(Beginning of Information given)

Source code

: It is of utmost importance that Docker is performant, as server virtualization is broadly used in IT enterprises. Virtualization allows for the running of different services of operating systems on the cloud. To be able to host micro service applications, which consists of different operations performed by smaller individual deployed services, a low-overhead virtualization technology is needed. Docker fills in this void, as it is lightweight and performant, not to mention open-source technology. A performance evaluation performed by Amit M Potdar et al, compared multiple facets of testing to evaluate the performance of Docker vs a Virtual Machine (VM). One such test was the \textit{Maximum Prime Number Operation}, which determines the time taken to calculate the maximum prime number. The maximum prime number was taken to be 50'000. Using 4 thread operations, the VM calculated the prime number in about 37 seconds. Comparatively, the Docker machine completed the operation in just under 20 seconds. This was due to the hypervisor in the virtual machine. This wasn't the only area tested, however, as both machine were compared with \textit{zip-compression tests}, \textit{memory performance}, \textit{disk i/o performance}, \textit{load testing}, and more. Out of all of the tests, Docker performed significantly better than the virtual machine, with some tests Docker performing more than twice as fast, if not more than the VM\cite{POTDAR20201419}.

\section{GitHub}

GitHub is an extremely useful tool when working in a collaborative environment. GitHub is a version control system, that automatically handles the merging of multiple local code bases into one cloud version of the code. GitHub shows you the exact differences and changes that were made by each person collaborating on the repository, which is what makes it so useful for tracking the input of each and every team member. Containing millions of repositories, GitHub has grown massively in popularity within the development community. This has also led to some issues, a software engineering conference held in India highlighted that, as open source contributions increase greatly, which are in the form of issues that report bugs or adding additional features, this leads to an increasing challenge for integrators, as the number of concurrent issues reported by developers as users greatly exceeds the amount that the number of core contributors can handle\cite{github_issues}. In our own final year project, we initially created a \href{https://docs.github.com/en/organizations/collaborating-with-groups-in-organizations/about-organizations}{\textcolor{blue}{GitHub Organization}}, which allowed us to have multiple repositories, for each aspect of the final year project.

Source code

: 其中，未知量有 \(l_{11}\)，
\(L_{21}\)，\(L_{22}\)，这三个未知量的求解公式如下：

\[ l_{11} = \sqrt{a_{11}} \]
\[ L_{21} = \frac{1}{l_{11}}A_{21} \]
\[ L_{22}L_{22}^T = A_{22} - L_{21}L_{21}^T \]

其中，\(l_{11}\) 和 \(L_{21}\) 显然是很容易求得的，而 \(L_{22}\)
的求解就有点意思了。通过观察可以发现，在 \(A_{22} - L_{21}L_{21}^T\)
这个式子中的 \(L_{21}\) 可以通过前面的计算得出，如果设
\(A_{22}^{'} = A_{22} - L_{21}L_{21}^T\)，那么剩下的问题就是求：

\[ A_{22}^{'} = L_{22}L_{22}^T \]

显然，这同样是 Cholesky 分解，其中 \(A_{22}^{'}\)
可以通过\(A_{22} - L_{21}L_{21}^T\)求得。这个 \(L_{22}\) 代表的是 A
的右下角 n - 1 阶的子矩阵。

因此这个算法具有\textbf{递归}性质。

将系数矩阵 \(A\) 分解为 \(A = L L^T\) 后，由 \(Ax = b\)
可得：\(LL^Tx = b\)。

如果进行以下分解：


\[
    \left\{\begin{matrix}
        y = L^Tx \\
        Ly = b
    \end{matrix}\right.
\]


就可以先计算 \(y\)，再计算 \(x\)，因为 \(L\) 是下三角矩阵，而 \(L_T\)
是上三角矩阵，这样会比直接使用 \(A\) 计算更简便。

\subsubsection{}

(End of Information given)

### [What to produce]
The answer should be the complete set of records, printed exactly.

### [Task output]
Source code

: It is of utmost importance that Docker is performant, as server virtualization is broadly used in IT enterprises. Virtualization allows for the running of different services of operating systems on the cloud. To be able to host micro service applications, which consists of different operations performed by smaller individual deployed services, a low-overhead virtualization technology is needed. Docker fills in this void, as it is lightweight and performant, not to mention open-source technology. A performance evaluation performed by Amit M Potdar et al, compared multiple facets of testing to evaluate the performance of Docker vs a Virtual Machine (VM). One such test was the \textit{Maximum Prime Number Operation}, which determines the time taken to calculate the maximum prime number. The maximum prime number was taken to be 50'000. Using 4 thread operations, the VM calculated the prime number in about 37 seconds. Comparatively, the Docker machine completed the operation in just under 20 seconds. This was due to the hypervisor in the virtual machine. This wasn't the only area tested, however, as both machine were compared with \textit{zip-compression tests}, \textit{memory performance}, \textit{disk i/o performance}, \textit{load testing}, and more. Out of all of the tests, Docker performed significantly better than the virtual machine, with some tests Docker performing more than twice as fast, if not more than the VM\cite{POTDAR20201419}.

\section{GitHub}

GitHub is an extremely useful tool when working in a collaborative environment. GitHub is a version control system, that automatically handles the merging of multiple local code bases into one cloud version of the code. GitHub shows you the exact differences and changes that were made by each person collaborating on the repository, which is what makes it so useful for tracking the input of each and every team member. Containing millions of repositories, GitHub has grown massively in popularity within the development community. This has also led to some issues, a software engineering conference held in India highlighted that, as open source contributions increase greatly, which are in the form of issues that report bugs or adding additional features, this leads to an increasing challenge for integrators, as the number of concurrent issues reported by developers as users greatly exceeds the amount that the number of core contributors can handle\cite{github_issues}. In our own final year project, we initially created a \href{https://docs.github.com/en/organizations/collaborating-with-groups-in-organizations/about-organizations}{\textcolor{blue}{GitHub Organization}}, which allowed us to have multiple repositories, for each aspect of the final year project.

Source code

: 其中，未知量有 \(l_{11}\)，
\(L_{21}\)，\(L_{22}\)，这三个未知量的求解公式如下：

\[ l_{11} = \sqrt{a_{11}} \]
\[ L_{21} = \frac{1}{l_{11}}A_{21} \]
\[ L_{22}L_{22}^T = A_{22} - L_{21}L_{21}^T \]

其中，\(l_{11}\) 和 \(L_{21}\) 显然是很容易求得的，而 \(L_{22}\)
的求解就有点意思了。通过观察可以发现，在 \(A_{22} - L_{21}L_{21}^T\)
这个式子中的 \(L_{21}\) 可以通过前面的计算得出，如果设
\(A_{22}^{'} = A_{22} - L_{21}L_{21}^T\)，那么剩下的问题就是求：

\[ A_{22}^{'} = L_{22}L_{22}^T \]

显然，这同样是 Cholesky 分解，其中 \(A_{22}^{'}\)
可以通过\(A_{22} - L_{21}L_{21}^T\)求得。这个 \(L_{22}\) 代表的是 A
的右下角 n - 1 阶的子矩阵。

因此这个算法具有\textbf{递归}性质。

将系数矩阵 \(A\) 分解为 \(A = L L^T\) 后，由 \(Ax = b\)
可得：\(LL^Tx = b\)。

如果进行以下分解：


\[
    \left\{\begin{matrix}
        y = L^Tx \\
        Ly = b
    \end{matrix}\right.
\]


就可以先计算 \(y\)，再计算 \(x\)，因为 \(L\) 是下三角矩阵，而 \(L_T\)
是上三角矩阵，这样会比直接使用 \(A\) 计算更简便。

\subsubsection{}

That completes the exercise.